No pictures should be carried over. Output all other parts of the entries verbatim.
========================================================================
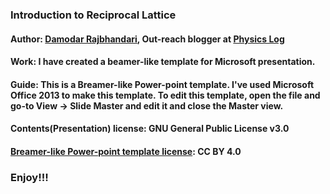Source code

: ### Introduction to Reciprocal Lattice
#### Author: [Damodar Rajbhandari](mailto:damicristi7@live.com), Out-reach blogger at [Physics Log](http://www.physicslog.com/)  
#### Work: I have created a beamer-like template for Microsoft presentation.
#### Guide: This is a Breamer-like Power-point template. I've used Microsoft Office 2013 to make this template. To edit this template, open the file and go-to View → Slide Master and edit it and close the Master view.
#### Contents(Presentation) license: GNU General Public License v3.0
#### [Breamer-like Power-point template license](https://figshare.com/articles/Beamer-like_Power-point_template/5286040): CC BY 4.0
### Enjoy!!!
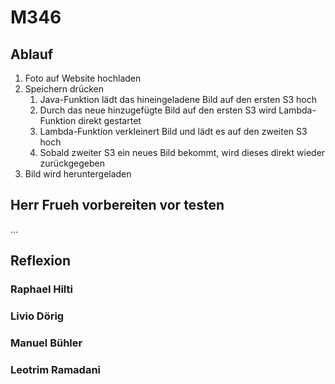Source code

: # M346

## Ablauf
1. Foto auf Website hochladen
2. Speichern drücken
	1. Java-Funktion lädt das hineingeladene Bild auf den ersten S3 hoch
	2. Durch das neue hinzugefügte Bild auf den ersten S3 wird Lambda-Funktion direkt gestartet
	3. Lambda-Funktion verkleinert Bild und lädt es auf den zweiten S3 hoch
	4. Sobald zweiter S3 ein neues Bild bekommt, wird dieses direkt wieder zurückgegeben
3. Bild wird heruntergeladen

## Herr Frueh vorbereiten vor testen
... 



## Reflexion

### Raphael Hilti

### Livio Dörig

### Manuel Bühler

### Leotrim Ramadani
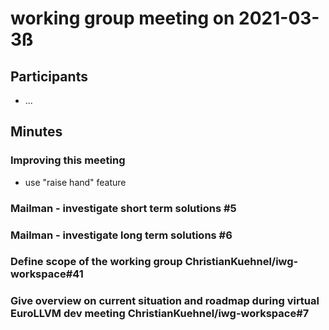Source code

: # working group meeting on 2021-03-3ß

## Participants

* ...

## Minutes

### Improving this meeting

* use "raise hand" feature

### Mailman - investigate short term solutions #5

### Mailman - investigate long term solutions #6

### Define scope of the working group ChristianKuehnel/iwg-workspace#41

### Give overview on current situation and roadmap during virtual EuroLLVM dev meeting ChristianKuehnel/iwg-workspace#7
========================================================================
§ Reply:
Source code

: ### Introduction to Reciprocal Lattice
#### Author: [Damodar Rajbhandari](mailto:damicristi7@live.com), Out-reach blogger at [Physics Log](http://www.physicslog.com/)  
#### Work: I have created a beamer-like template for Microsoft presentation.
#### Guide: This is a Breamer-like Power-point template. I've used Microsoft Office 2013 to make this template. To edit this template, open the file and go-to View → Slide Master and edit it and close the Master view.
#### Contents(Presentation) license: GNU General Public License v3.0
#### [Breamer-like Power-point template license](https://figshare.com/articles/Beamer-like_Power-point_template/5286040): CC BY 4.0
### Enjoy!!!
Source code

: # M346

## Ablauf
1. Foto auf Website hochladen
2. Speichern drücken
	1. Java-Funktion lädt das hineingeladene Bild auf den ersten S3 hoch
	2. Durch das neue hinzugefügte Bild auf den ersten S3 wird Lambda-Funktion direkt gestartet
	3. Lambda-Funktion verkleinert Bild und lädt es auf den zweiten S3 hoch
	4. Sobald zweiter S3 ein neues Bild bekommt, wird dieses direkt wieder zurückgegeben
3. Bild wird heruntergeladen

## Herr Frueh vorbereiten vor testen
... 



## Reflexion

### Raphael Hilti

### Livio Dörig

### Manuel Bühler

### Leotrim Ramadani
Source code

: # working group meeting on 2021-03-3ß

## Participants

* ...

## Minutes

### Improving this meeting

* use "raise hand" feature

### Mailman - investigate short term solutions #5

### Mailman - investigate long term solutions #6

### Define scope of the working group ChristianKuehnel/iwg-workspace#41

### Give overview on current situation and roadmap during virtual EuroLLVM dev meeting ChristianKuehnel/iwg-workspace#7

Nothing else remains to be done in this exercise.